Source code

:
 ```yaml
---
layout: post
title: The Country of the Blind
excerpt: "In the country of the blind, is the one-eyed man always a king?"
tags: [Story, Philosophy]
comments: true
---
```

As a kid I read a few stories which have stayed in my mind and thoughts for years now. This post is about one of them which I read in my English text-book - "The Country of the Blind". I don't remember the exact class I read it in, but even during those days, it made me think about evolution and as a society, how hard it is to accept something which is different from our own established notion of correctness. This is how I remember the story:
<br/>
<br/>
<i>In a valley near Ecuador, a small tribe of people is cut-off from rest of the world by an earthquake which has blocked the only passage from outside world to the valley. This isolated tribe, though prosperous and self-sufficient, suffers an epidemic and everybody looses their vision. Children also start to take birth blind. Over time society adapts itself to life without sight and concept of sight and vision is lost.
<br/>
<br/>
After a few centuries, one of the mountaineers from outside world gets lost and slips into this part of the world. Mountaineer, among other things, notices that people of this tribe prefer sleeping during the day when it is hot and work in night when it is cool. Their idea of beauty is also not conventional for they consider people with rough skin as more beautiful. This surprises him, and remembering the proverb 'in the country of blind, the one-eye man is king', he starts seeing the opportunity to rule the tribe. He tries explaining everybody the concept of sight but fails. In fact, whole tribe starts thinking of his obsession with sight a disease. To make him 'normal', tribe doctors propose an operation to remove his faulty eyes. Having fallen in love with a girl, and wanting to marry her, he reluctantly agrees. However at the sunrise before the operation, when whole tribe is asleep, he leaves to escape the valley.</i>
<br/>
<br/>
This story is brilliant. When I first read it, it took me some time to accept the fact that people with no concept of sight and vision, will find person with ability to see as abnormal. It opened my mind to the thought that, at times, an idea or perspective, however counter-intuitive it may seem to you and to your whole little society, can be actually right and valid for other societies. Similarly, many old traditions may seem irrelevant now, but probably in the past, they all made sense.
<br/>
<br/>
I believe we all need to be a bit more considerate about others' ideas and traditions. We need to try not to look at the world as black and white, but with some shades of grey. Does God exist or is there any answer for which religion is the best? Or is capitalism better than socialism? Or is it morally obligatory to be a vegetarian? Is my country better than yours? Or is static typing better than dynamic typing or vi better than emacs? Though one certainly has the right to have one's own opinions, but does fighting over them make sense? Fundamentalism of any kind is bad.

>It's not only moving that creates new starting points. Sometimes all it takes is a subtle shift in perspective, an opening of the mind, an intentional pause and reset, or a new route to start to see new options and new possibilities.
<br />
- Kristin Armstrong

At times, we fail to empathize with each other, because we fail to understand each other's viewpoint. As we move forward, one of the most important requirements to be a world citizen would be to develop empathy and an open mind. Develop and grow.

§ **WORK INSTRUCTIONS**
The answer must be a single number: the count of lines in the records above that contain the word "read".

§ **SOLUTION TO THIS TASK**
2